* **What you will do**
Where a line contains the word "Webstorm", copy that line from the records below.

* **Given entries**
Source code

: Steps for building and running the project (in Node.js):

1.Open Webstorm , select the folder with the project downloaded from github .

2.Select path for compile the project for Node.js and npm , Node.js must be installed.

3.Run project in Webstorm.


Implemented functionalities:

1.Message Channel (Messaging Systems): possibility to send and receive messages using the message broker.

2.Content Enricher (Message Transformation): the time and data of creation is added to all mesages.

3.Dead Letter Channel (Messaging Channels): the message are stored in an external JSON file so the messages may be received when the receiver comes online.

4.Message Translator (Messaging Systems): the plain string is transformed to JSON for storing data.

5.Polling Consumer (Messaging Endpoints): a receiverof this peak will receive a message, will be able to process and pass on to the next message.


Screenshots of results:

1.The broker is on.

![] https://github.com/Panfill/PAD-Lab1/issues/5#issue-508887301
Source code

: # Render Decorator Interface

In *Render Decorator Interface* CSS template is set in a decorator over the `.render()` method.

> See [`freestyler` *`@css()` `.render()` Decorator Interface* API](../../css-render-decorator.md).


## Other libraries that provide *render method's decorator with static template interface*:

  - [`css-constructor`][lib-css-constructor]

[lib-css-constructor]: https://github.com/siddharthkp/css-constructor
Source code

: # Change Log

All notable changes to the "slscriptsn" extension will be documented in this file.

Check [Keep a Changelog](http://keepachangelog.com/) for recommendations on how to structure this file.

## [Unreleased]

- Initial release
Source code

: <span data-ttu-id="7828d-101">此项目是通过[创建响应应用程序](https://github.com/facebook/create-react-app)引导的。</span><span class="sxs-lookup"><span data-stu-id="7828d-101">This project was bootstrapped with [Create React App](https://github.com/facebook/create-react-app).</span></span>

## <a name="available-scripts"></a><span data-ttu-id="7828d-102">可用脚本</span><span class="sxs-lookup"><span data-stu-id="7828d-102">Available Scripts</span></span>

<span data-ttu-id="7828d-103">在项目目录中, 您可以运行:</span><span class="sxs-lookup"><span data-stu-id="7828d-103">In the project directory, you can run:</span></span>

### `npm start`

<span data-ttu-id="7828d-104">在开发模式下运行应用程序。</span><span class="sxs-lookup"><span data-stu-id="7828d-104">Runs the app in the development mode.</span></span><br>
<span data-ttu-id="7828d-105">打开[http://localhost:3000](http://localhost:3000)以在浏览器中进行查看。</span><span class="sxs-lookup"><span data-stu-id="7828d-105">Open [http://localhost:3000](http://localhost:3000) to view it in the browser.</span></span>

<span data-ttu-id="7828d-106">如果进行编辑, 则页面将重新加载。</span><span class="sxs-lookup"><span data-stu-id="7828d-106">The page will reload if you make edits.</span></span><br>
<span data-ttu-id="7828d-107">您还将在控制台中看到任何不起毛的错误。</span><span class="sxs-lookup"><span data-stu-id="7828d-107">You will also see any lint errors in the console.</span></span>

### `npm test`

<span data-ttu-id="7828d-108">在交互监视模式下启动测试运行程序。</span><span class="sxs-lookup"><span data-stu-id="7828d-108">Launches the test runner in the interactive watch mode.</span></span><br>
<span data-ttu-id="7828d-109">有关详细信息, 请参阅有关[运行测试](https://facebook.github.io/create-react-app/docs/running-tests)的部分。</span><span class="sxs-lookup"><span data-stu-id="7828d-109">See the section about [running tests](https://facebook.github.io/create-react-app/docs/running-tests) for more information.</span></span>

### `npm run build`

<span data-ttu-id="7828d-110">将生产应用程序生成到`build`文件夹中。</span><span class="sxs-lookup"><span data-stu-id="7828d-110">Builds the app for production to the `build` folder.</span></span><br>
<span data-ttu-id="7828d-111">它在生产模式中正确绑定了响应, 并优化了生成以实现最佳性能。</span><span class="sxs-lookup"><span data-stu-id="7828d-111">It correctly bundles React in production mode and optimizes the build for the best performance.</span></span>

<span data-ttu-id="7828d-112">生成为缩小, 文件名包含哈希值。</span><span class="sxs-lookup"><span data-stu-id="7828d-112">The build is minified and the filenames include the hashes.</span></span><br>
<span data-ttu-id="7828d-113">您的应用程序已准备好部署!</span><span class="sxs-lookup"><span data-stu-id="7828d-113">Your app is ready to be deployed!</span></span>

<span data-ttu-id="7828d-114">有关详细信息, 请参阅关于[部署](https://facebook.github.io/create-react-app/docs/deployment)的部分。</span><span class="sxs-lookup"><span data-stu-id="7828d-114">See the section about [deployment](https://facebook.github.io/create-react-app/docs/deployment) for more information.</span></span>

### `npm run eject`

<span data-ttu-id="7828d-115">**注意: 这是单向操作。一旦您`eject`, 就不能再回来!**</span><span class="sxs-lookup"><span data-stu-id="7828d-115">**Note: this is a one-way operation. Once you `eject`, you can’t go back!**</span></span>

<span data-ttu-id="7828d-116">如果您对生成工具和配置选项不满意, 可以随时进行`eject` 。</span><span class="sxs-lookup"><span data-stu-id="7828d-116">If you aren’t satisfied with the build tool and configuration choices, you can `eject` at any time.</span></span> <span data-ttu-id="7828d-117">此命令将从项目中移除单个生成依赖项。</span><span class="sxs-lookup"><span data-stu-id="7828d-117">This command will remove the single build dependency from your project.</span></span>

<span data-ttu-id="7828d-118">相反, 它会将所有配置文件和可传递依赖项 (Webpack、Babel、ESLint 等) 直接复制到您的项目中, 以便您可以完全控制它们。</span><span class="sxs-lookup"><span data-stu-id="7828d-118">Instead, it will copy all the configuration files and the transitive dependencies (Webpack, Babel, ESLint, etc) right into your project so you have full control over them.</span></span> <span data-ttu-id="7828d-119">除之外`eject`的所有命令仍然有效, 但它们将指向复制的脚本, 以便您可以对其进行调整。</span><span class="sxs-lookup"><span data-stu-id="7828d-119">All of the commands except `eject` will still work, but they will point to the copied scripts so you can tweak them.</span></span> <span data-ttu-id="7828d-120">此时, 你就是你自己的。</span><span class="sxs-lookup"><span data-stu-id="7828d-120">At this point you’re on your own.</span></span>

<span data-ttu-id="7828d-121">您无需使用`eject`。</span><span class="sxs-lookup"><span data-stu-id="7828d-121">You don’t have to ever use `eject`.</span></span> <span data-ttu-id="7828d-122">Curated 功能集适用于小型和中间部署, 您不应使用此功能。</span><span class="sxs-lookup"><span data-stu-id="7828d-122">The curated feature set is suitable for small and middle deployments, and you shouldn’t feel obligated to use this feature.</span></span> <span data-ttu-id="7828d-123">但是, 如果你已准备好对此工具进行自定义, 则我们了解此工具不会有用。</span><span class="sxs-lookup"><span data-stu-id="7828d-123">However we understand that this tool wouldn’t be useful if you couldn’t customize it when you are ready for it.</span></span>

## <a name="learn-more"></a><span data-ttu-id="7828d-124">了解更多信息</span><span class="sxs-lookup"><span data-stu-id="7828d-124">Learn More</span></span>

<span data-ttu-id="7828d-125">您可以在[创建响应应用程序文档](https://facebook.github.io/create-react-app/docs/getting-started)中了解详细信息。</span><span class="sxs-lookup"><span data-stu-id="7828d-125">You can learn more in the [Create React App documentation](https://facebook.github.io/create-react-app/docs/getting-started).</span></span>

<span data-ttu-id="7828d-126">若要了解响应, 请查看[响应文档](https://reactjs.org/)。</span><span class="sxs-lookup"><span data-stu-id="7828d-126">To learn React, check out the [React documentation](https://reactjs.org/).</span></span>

* **Exercise response**
1.Open Webstorm , select the folder with the project downloaded from github .
3.Run project in Webstorm.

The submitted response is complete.